Integer arithmetic in hardware descriptions

[Jan Decaluwe]

I am the author of MyHDL, a Python package that turns Python
into a hardware description language (HDL).

Integer arithmetic is very important in hardware design,
but with traditional HDLs such as Verilog and VHDL it is
complicated and confusing. MyHDL has a better solution,
inspired by Python's native integer type, int.

I have written an essay that explores these issues in
detail:

http://www.jandecaluwe.com/hdldesign/counting.html

 

[John Nagle]

I am the author of MyHDL, a Python package that turns Python
into a hardware description language (HDL).

Integer arithmetic is very important in hardware design,
but with traditional HDLs such as Verilog and VHDL it is
complicated and confusing. MyHDL has a better solution,
inspired by Python's native integer type, int.

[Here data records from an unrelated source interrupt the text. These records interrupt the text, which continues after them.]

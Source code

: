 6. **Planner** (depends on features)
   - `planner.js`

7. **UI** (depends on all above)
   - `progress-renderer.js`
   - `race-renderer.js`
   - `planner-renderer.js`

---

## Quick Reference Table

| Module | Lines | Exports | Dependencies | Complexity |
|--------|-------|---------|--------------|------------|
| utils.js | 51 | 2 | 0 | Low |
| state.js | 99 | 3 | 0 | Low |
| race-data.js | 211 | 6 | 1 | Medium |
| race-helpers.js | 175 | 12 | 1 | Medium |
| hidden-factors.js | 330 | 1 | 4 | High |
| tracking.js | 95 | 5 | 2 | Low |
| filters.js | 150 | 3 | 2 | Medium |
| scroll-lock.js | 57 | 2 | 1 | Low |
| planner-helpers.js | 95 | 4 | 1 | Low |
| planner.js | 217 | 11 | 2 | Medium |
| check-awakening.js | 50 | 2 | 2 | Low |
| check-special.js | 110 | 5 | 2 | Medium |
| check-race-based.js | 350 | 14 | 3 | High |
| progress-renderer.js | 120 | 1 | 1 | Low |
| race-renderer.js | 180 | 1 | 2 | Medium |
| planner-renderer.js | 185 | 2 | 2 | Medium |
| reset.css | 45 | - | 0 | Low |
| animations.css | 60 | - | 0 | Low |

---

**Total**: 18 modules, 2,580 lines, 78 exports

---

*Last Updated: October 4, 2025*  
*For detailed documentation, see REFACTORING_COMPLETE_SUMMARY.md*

I have written an essay that explores these issues in
detail:

http://www.jandecaluwe.com/hdldesign/counting.html

I went through this exercise many years ago, from a program
verification perspective, and somewhere I have an article entitled
"Type Integer Considered Harmful".

The position I took was:

Integer results should be the same on all platforms.

The basic integer type should be the "range", with an
explicit upper and lower bound. (Pascal had something
like this, called a "subrange", but it it wasn't done quite right.)

Violating the range of a variable is an error.

It is the job of the compiler to ensure that intermediate values
in integer expressions can handle all possible values given the
declared ranges of the user variables.

The last item has to do with expressions like (in Pascal-like syntax)

x,a,b,c: range[0..2^32-1];
x = (a * b) / c;

The compiler has to work out that "(a * b)" needs to be bigger than x,a,b,c.

CPython uses a "bignum" approach to escape this problem, but that has costs.
It's also not an option when compiling to hardware, as with VHDL.

I used to do proof of correctness work. See this manual, from the early 1980s.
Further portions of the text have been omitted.